Harmonic Wave Equation Calculator
Enter the amplitude, wavelength, frequency, phase angle, position, and time to solve the harmonic wave equation y(x, t) = A sin(kx - wt + phi). The calculator returns instantaneous displacement along with derived wave properties: wave speed, angular frequency, wavenumber, and period. A live waveform chart shows the full displacement profile across one wavelength at the chosen time.
Formula
Worked example
A = 2 m, lambda = 4 m, f = 2 Hz, phi = 0 deg, x = 1 m, t = 0.5 s. k = 2*pi/4 = 1.5708 rad/m. omega = 2*pi*2 = 12.566 rad/s. v = 2*4 = 8 m/s. T = 0.5 s. Phase = 1.5708*1 - 12.566*0.5 + 0 = 1.5708 - 6.2832 = -4.7124 rad. y = 2 * sin(-4.7124) = 2 * 1.0 = 2.0 m (at the positive crest).
What is the harmonic wave equation?
A harmonic (sinusoidal) wave is the simplest oscillating disturbance that propagates through a medium at constant speed without changing shape. It describes everything from sound in air and ripples on water to electromagnetic radiation and seismic S-waves. The equation y(x, t) = A sin(kx - omega*t + phi) gives the displacement of any point in the medium at any position x and any instant t. The minus sign in front of omega*t means the pattern moves in the positive x direction; replacing it with a plus sign gives a wave moving in the negative direction. Every real wave, however complex, can be decomposed into a sum of such harmonics by Fourier analysis, which makes this single equation the foundation of all of wave physics.
How to use this calculator
Set the amplitude A (the peak displacement from rest), the wavelength lambda (the spatial repeat distance), and the frequency f (cycles per second). Leave the phase angle phi at zero for a standard sine wave, or enter a non-zero value to shift the wave left or right. Then set the position x and the time t where you want to evaluate the displacement. All six outputs update instantly: displacement, wave speed, angular frequency, wavenumber, and period. The step-by-step panel shows the full derivation with your actual numbers, and the waveform chart plots the displacement profile across two wavelengths at the chosen time so you can see where the evaluated point sits on the wave.
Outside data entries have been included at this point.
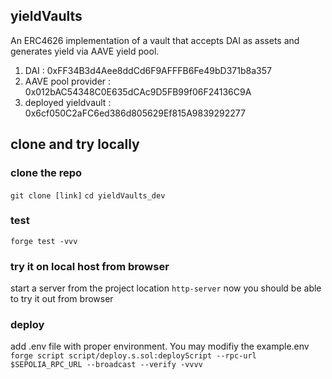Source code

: ## yieldVaults

An ERC4626 implementation of a vault that accepts DAI as assets and generates yield via AAVE yield pool.

1.  DAI : 0xFF34B3d4Aee8ddCd6F9AFFFB6Fe49bD371b8a357
2.  AAVE pool provider : 0x012bAC54348C0E635dCAc9D5FB99f06F24136C9A
3.  deployed yieldvault : 0x6cf050C2aFC6ed386d805629Ef815A9839292277

## clone and try locally
### clone the repo
``git clone [link]``
``cd yieldVaults_dev``

### test
``forge test -vvv``

### try it on local host from browser
start a server from the project location
``http-server``
now you should be able to try it out from browser

### deploy
add .env file with proper environment. You may modifiy the example.env
``forge script script/deploy.s.sol:deployScript --rpc-url $SEPOLIA_RPC_URL --broadcast --verify -vvvv``

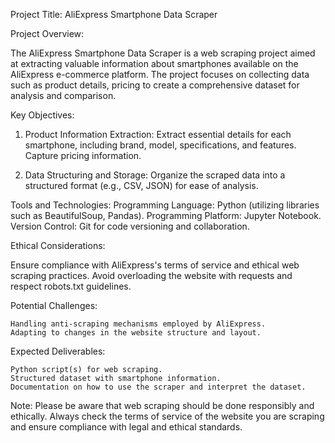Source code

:Project Title: AliExpress Smartphone Data Scraper

Project Overview:

The AliExpress Smartphone Data Scraper is a web scraping project aimed at extracting valuable information about smartphones available on the AliExpress e-commerce platform. The project focuses on collecting data such as product details, pricing to create a comprehensive dataset for analysis and comparison.

Key Objectives:

1) Product Information Extraction:
     Extract essential details for each smartphone, including brand, model, specifications, and features.
     Capture pricing information.
   
2) Data Structuring and Storage:
     Organize the scraped data into a structured format (e.g., CSV, JSON) for ease of analysis.

Tools and Technologies:
    Programming Language: Python (utilizing libraries such as BeautifulSoup, Pandas).
    Programming Platform: Jupyter Notebook.
    Version Control: Git for code versioning and collaboration.

Ethical Considerations:

Ensure compliance with AliExpress's terms of service and ethical web scraping practices. Avoid overloading the website with requests and respect robots.txt guidelines.

Potential Challenges:

    Handling anti-scraping mechanisms employed by AliExpress.
    Adapting to changes in the website structure and layout.

Expected Deliverables:

    Python script(s) for web scraping.
    Structured dataset with smartphone information.
    Documentation on how to use the scraper and interpret the dataset.

Note: Please be aware that web scraping should be done responsibly and ethically. Always check the terms of service of the website you are scraping and ensure compliance with legal and ethical standards.
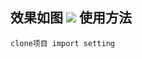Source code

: 效果如图
![](https://github.com/Nunchakus888/MyIDEConfigs/blob/master/webstorm.png)
使用方法
---------
    clone项目 import setting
Wave speed, period and the dispersion relation
Wave speed v = f * lambda says that a wave moving one wavelength forward in each period covers f wavelengths per second. In a non-dispersive medium (like an ideal string or sound in a homogeneous gas at fixed temperature), v is a property of the medium and the product f * lambda is therefore fixed: increasing the frequency forces a shorter wavelength. Angular frequency omega = 2*pi*f counts the same oscillations but in radians per second instead of cycles. Wavenumber k = 2*pi/lambda does the same in space: it counts radians of phase per metre. The dispersion relation omega = v * k ties both together. Period T = 1/f is simply how many seconds one cycle takes.
Phase, phase velocity and real-world applications
The phase argument kx - omega*t + phi tells you exactly where in the cycle any point (x, t) falls. A phase of pi/2 means a crest, pi means a downward zero crossing, 3*pi/2 means a trough, and 2*pi (or 0) means an upward zero crossing. The initial phase phi shifts the whole snapshot in space: phi = pi/2 produces a cosine wave. Phase velocity is the speed at which a surface of constant phase (a crest or trough) moves: v_phase = omega/k = v. Harmonic wave calculations appear in acoustics (speaker design, room acoustics), optics (thin-film interference, diffraction gratings), seismology (earthquake wave analysis), telecommunications (carrier signal design), ultrasound imaging, and quantum mechanics (the de Broglie wave).
Harmonic wave equation - parameters and formulas
| Parameter | Symbol | Formula | SI unit |
|---|---|---|---|
| Displacement | y(x, t) | A sin(kx - omega*t + phi) | m |
| Amplitude | A | (maximum displacement) | m |
| Wavenumber | k | 2*pi / lambda | rad/m |
| Angular frequency | omega | 2*pi * f | rad/s |
| Wave speed | v | f * lambda = omega / k | m/s |
| Period | T | 1 / f | s |
| Wavelength | lambda | v / f = 2*pi / k | m |
| Frequency | f | 1 / T | Hz |
| Phase angle | phi | (initial offset) | rad or deg |
All six wave parameters and how they relate to each other.
Frequently asked questions
What does the phase angle phi do?
The phase angle phi shifts the entire wave pattern left or right along the x axis at the moment t = 0. With phi = 0 the equation is a sine: y starts at zero and rises. With phi = 90 degrees (pi/2 radians) it becomes a cosine: y starts at its maximum. Negative phi shifts the pattern to the right, positive phi to the left. In practice phi depends on your choice of origin: you can always define x = 0 to coincide with a zero crossing and set phi = 0, so it is a matter of convention rather than physics.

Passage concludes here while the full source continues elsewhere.